As in the Russia, the forested area of Canada is dominated by the boreal forest zone, which extends in a broad belt from the Atlantic to the Pacific Oceans, and lies immediately to the north of the heavily populated region along the Canada/United States border. Over the past century the use of the boreal forest zone in Canada, for both industrial and recreational purposes, has increased dramatically, and this has resulted in a concurrent increase in both forest fire incidence and the fire management capability mobilised to deal with this problem. Provincial and territorial agencies in Canada have progressed to the point where state-of-the-art centralised and highly computerised fire management systems are common, yet forest fires continue to exert a tremendous influence on the forest resource in this country. Periods of extreme short-term fire weather, in combination with a recognition of both the ecological desirability of natural fire and the economic impossibility of controlling all fires, have resulted in the realisation that forest fires in Canada are a problem that cannot, and should not, be eliminated.
Detailed forest fire statistics have been archived since 1920 in Canada and, within limits, this extensive record permits a general analysis of trends in this country. It is recognised that the Canadian fire record prior to the early 1970s (when satellite coverage began) is incomplete, as various parts of the country were not consistently monitored during this period. It is expected that this problem increases as one goes back in time, likely being more of a problem in the earlier part of the century than during the mid-1900s. Keeping this uncertainty in mind, annual fire occurrence in Canada, without fluctuating greatly on a year-to-year basis, has increased rather steadily from approximately 6,000 fires annually in the 1930-1960 period, to almost 10,000 fires during the 1980s and 1990s. This is a reflection of a growing population and increased forest use, but is also due to an expanded fire detection capability. The area burned by Canadian forest fires fluctuates tremendously on an annual basis, with the 1980-96 period significant in this regard, due to major fire years in 1981, 1989, 1994 and 1995. While fire occurrence numbers were relatively constant over the 1920-1959 period, and have increased steadily since that time, area burned actually decreased over the first four decades of record only to increase over the last three decades. The most dramatic increase occurred during the 1980s, and 1990s, primarily due to periods of short-term extreme fire weather in western and central Canada. During the 1981-96 period an average of 9,246 fires annually burned over an average of 2,519,105 hectares in Canada, with annual area burned fluctuating by an order of magnitude (0.76 million to 7.28 million hectares). Lightning accounts for 35% of Canada's fires, yet these fires result in 85% of the total area burned, due to the fact that lightning fires occur randomly and therefore present access problems usually not associated with human-caused fires, with the end result that lightning fires generally grow larger, as detection and subsequent initial attack is often delayed.

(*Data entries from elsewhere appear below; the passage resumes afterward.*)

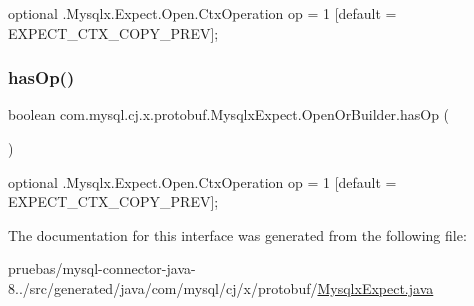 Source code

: {\ttfamily optional .Mysqlx.\+Expect.\+Open.\+Ctx\+Operation op = 1 \mbox{[}default = E\+X\+P\+E\+C\+T\+\_\+\+C\+T\+X\+\_\+\+C\+O\+P\+Y\+\_\+\+P\+R\+EV\mbox{]};} \mbox{\label{interfacecom_1_1mysql_1_1cj_1_1x_1_1protobuf_1_1_mysqlx_expect_1_1_open_or_builder_a173f6467d5e57ac44c7606a9895c3fe1}} 
\subsubsection{\texorpdfstring{has\+Op()}{hasOp()}}
{\footnotesize\ttfamily boolean com.\+mysql.\+cj.\+x.\+protobuf.\+Mysqlx\+Expect.\+Open\+Or\+Builder.\+has\+Op (\begin{DoxyParamCaption}{ }\end{DoxyParamCaption})}

{\ttfamily optional .Mysqlx.\+Expect.\+Open.\+Ctx\+Operation op = 1 \mbox{[}default = E\+X\+P\+E\+C\+T\+\_\+\+C\+T\+X\+\_\+\+C\+O\+P\+Y\+\_\+\+P\+R\+EV\mbox{]};} 

The documentation for this interface was generated from the following file\+:\begin{DoxyCompactItemize}
\item 
pruebas/mysql-\/connector-\/java-\/8../src/generated/java/com/mysql/cj/x/protobuf/\mbox{\hyperlink{_mysqlx_expect_8java}{Mysqlx\+Expect.\+java}}\end{DoxyCompactItemize}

A recent evaluation of Canadian fire statistics (Stocks 1991) also identified some of the reasons why Canadian fire impact varies significantly. Sophisticated fire management programs are largely successful at controlling the vast majority of forest fires at an early stage, such that only~2% of fires grow larger than 200 hectares in size, but these fires account for ~98% of the area burned across Canada. In addition, the practice of "modified" or "selective" protection in remote regions of Canada results in many large fires in low-priority areas being allowed to perform their natural function. Recent studies comparing fire sizes relative to levels of protection indicate that, on average, fires in the largely unprotected regions of the boreal zone are much larger than fires in intensively protected regions (Stocks 1991; Ward and Tithecotte 1993). An examination of the spatial distribution of all 1980-89 Canadian fires >200 hectares (Stocks et al. 1996) showed that by far the greatest area burned occurred in the boreal region of west-central Canada, and attributed this to a combination of fire-prone ecosystems, extreme fire weather, lightning activity, and reduced levels of protection in this region.